For each line of the listing below that contains the string "reference", copy the line.

== Segment start ==

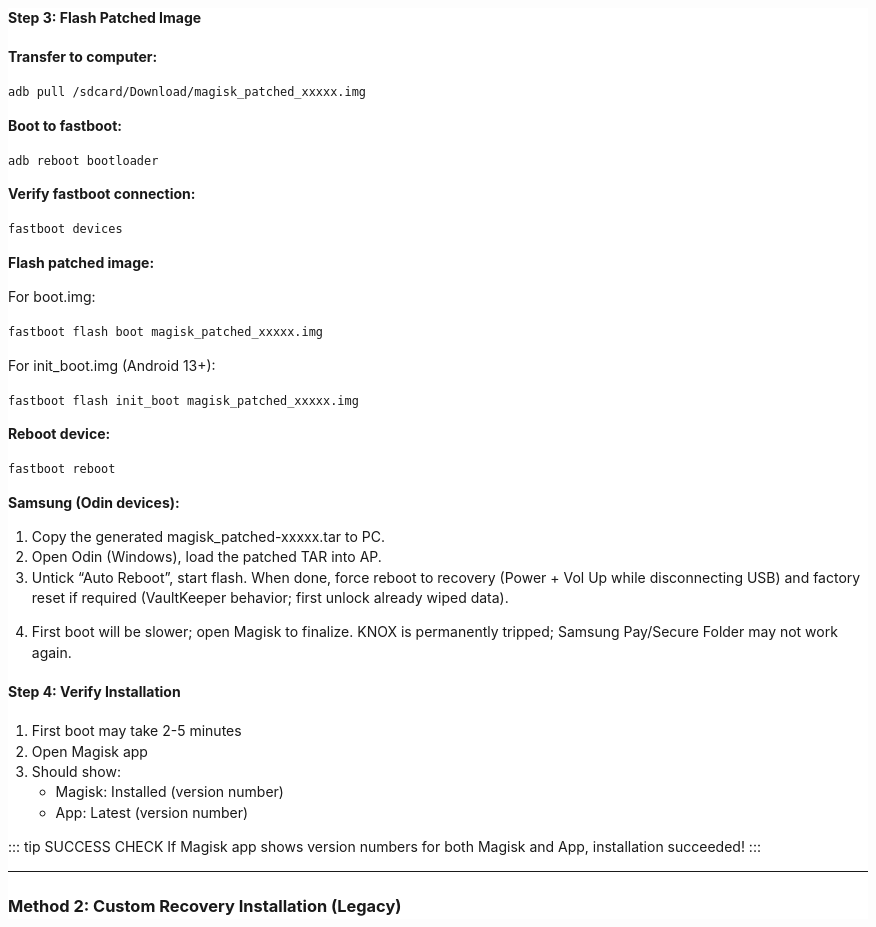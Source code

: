 #### Step 3: Flash Patched Image

**Transfer to computer:**
```bash
adb pull /sdcard/Download/magisk_patched_xxxxx.img
```

**Boot to fastboot:**
```bash
adb reboot bootloader
```

**Verify fastboot connection:**
```bash
fastboot devices
```

**Flash patched image:**

For boot.img:
```bash
fastboot flash boot magisk_patched_xxxxx.img
```

For init_boot.img (Android 13+):
```bash
fastboot flash init_boot magisk_patched_xxxxx.img
```

**Reboot device:**
```bash
fastboot reboot
```


**Samsung (Odin devices):**
1. Copy the generated magisk_patched-xxxxx.tar to PC.
2.  Open Odin (Windows), load the patched TAR into AP.
3. Untick “Auto Reboot”, start flash. When done, force reboot to recovery (Power + Vol Up while disconnecting USB) and factory reset if required (VaultKeeper behavior; first unlock already wiped data).
4) First boot will be slower; open Magisk to finalize. KNOX is permanently tripped; Samsung Pay/Secure Folder may not work again.

#### Step 4: Verify Installation

1. First boot may take 2-5 minutes
2. Open Magisk app
3. Should show:
   - Magisk: Installed (version number)
   - App: Latest (version number)

::: tip SUCCESS CHECK
If Magisk app shows version numbers for both Magisk and App, installation succeeded!
:::

---

### Method 2: Custom Recovery Installation (Legacy)
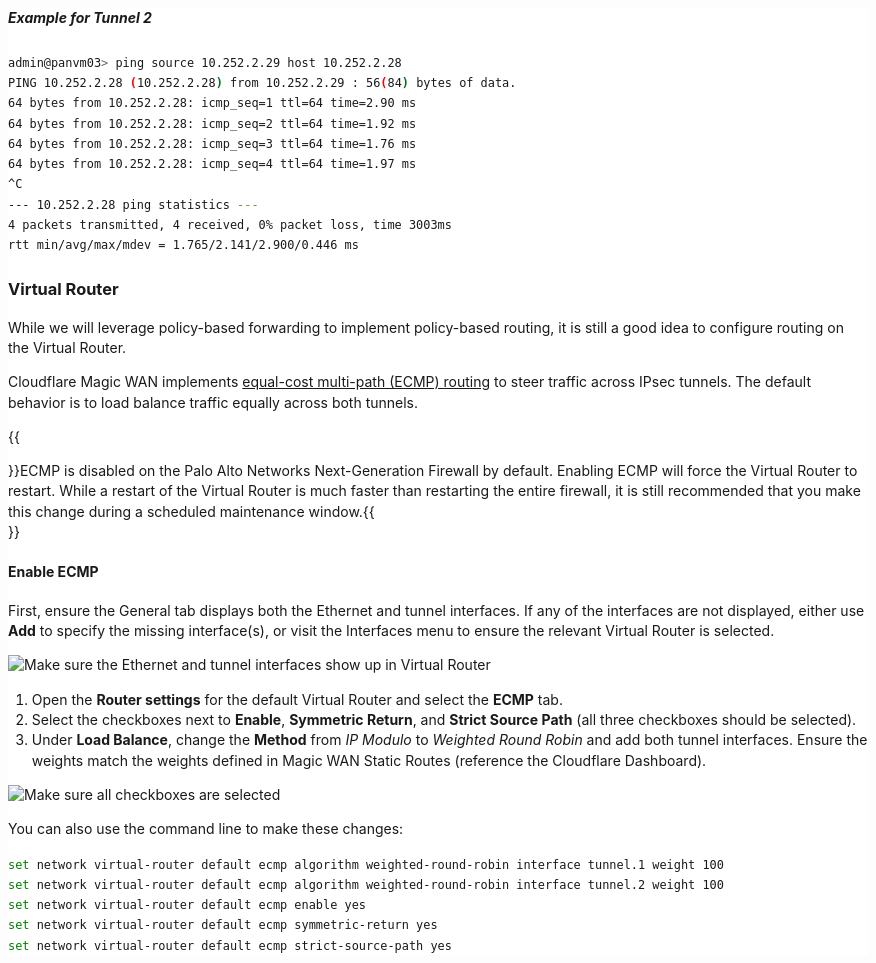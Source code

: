 ##### Example for Tunnel 2

```bash
admin@panvm03> ping source 10.252.2.29 host 10.252.2.28
PING 10.252.2.28 (10.252.2.28) from 10.252.2.29 : 56(84) bytes of data.
64 bytes from 10.252.2.28: icmp_seq=1 ttl=64 time=2.90 ms
64 bytes from 10.252.2.28: icmp_seq=2 ttl=64 time=1.92 ms
64 bytes from 10.252.2.28: icmp_seq=3 ttl=64 time=1.76 ms
64 bytes from 10.252.2.28: icmp_seq=4 ttl=64 time=1.97 ms
^C
--- 10.252.2.28 ping statistics ---
4 packets transmitted, 4 received, 0% packet loss, time 3003ms
rtt min/avg/max/mdev = 1.765/2.141/2.900/0.446 ms
```

### Virtual Router

While we will leverage policy-based forwarding to implement policy-based routing, it is still a good idea to configure routing on the Virtual Router.

Cloudflare Magic WAN implements [equal-cost multi-path (ECMP) routing](/magic-wan/reference/traffic-steering/#equal-cost-multi-path-routing) to steer traffic across IPsec tunnels. The default behavior is to load balance traffic equally across both tunnels.

{{<Aside type="note">}}ECMP is disabled on the ​​Palo Alto Networks Next-Generation Firewall by default. Enabling ECMP will force the Virtual Router to restart. While a restart of the Virtual Router is much faster than restarting the entire firewall, it is still recommended that you make this change during a scheduled maintenance window.{{</Aside>}}

#### Enable ECMP

First, ensure the General tab displays both the Ethernet and tunnel interfaces. If any of the interfaces are not displayed, either use **Add** to specify the missing interface(s), or visit the Interfaces menu to ensure the relevant Virtual Router is selected.

![Make sure the Ethernet and tunnel interfaces show up in Virtual Router](/images/magic-wan/third-party/palo-alto/panw_virtual_router/01_virtual_router_interfaces.png)

1. Open the **Router settings** for the default Virtual Router and select the **ECMP** tab.
2. Select the checkboxes next to **Enable**, **Symmetric Return**, and **Strict Source Path** (all three checkboxes should be selected).
3. Under **Load Balance**, change the **Method** from _IP Modulo_ to _Weighted Round Robin_ and add both tunnel interfaces. Ensure the weights match the weights defined in Magic WAN Static Routes (reference the Cloudflare Dashboard).

![Make sure all checkboxes are selected](/images/magic-wan/third-party/palo-alto/panw_virtual_router/02_virtual_router_ecmp.png)

You can also use the command line to make these changes:

```bash
set network virtual-router default ecmp algorithm weighted-round-robin interface tunnel.1 weight 100
set network virtual-router default ecmp algorithm weighted-round-robin interface tunnel.2 weight 100
set network virtual-router default ecmp enable yes
set network virtual-router default ecmp symmetric-return yes
set network virtual-router default ecmp strict-source-path yes
```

== Segment end ==

▶ EXERCISE SOLUTION
Cloudflare Magic WAN implements [equal-cost multi-path (ECMP) routing](/magic-wan/reference/traffic-steering/#equal-cost-multi-path-routing) to steer traffic across IPsec tunnels. The default behavior is to load balance traffic equally across both tunnels.
3. Under **Load Balance**, change the **Method** from _IP Modulo_ to _Weighted Round Robin_ and add both tunnel interfaces. Ensure the weights match the weights defined in Magic WAN Static Routes (reference the Cloudflare Dashboard).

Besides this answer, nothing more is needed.